A Sterkarm Pud

If you're like me, you only eat the meal so you can get to the pud.

 

Oh, stop pretending -- you know very well that you’ve chosen your pudding before your starter -- a simple task for me, as it’s just a matter of deciding what has the most chocolate in it.

 

In The Sterkarm Handshake, the pudding is a great disappointment to Windsor, as it’s simply a repetititon of the creamy, buttery ‘grewts’ the meal began with, but served with honey and berries instead of raw meat.

 

The Sterkarms could probably have honestly claimed to ‘not have a sweet tooth’ since they would rarely, if ever, have eaten anything sweeter than honey and fruit -- and their fruit would have been closer to the wild varieties, seasonal, and much less sweet than the kinds we have today.

 

Honey was seasonal, and although stored for use throughout the year, was relatively scarce and valuable and wouldn’t have been used with the carelessness that we use sugar. Poorer Sterkarms, unless they had the time and skill to keep bees, would have counted themselves lucky to taste it on ‘high days and holidays.’

 

Sugar was available, but in the early 16th Century was only just beginning to be produced in bulk, and it was still, like other spices, extremely expensive.
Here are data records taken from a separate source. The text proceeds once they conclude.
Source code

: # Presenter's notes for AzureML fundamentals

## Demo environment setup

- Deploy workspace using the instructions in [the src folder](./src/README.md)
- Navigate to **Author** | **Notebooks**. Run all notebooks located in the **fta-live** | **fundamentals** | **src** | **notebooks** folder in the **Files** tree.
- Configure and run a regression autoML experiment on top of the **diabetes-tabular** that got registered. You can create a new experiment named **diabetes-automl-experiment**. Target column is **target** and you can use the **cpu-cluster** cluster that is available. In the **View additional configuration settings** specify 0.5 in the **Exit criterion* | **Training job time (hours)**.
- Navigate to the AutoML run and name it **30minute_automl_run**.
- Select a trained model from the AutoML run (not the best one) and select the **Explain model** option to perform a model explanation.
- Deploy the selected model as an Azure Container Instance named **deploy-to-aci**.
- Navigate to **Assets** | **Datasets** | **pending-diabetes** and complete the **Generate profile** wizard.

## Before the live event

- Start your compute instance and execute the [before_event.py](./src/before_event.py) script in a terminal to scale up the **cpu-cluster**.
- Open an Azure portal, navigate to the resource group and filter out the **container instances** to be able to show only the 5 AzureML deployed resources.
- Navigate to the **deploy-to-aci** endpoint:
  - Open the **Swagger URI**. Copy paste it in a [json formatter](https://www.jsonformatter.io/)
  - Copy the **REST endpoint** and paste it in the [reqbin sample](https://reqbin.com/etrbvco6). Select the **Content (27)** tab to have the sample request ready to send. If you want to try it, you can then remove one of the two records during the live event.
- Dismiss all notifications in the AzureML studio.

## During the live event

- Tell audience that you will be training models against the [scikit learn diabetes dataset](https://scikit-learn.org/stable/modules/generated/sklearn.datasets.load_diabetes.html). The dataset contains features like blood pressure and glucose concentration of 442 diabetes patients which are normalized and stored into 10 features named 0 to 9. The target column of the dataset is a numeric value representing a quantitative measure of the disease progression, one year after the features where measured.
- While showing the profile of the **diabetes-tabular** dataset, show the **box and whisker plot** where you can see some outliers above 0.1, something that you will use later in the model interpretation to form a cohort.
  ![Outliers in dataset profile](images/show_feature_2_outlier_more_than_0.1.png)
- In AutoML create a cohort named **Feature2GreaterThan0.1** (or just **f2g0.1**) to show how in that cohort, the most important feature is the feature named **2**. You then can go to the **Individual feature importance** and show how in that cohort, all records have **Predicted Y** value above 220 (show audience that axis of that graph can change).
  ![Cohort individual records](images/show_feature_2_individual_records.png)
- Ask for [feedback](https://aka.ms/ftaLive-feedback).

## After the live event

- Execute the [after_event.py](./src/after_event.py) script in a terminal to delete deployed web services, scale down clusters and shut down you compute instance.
The soft sassenachs might have been going mad with it down in London until every tooth in their head was black, but I doubt if the fashion for it, or much of the stuff itself, was yet to be found on the Borders.

 

So, for this Sterkarm dessert, you can either serve groats again, with honey, small wild strawberries, raspberries and bilberries – or may I suggest something a little different, that very ancient British pud, frumenty?

 

I’ve no doubt the Sterkarms enjoyed frumenty on many another day. Perhaps they thought it too good for Windsor. (Isobel didn’t want to waste her spices on him.)

 

You take 140g of cracked wheat, or bulgar wheat, or semolina.

 

Half a litre of ale.

 

Two eggs

 

A couple of handfuls of raisins.

 

Half a teaspoon, or a large pinch, of cinnamon, nutmeg and ginger.

 

Three to four tablespoons of single cream.

 

Honey or sugar, some water to top up and – if you’re feeling really extravagant – a pinch of saffron.

 

 

Soak the wheat overnight in the ale. Most of the liquid will be absorbed.

 

Put the wheat in a pan over heat, and add a little more ale, or water. Add the spices and boil until the wheat is soft. The smell is pretty wonderful.

 

Remove from the heat and allow to cool a little, then add the raisins and stir them in.

 

Then add the cream and two beaten eggs. Don’t add them while the mixture is too hot, or the eggs will cook like scrambled egg. 

 

Return to a low heat and cook. Add sugar or honey to taste -- and the saffron if you’re using it. 

 

You can add nuts, or berries when you serve it.

 

 

Hazelnuts, or 'cobs', the Sterkarms would certainly have had. They're native to Britain, full of protein, and have been a staple of the diet since the Stone Age. Walnuts would have been more expensive, almonds even more so.

 

Bilberries, in season, would have been plentiful. Blackberries and wild strawberiies and raspberries -- again, in season.

 

Frumenty was also served with meat such as venison or pork, as well as being a sweet dessert.

 

For the Sterkarms, this would have been a real luxury, celebratory dish, something only for special occasions, such as Hogmanay, weddings, christenings and such. Eggs, cream, fruit and honey were all seasonal -- something we tend to forget -- and therefore prized. The spices and raisins would have been extremely expensive. About the only thing that was common-place was the ale, which was drunk instead of water -- and even though ale would have been brewed every week, and was served at every meal, it still represented hours of work.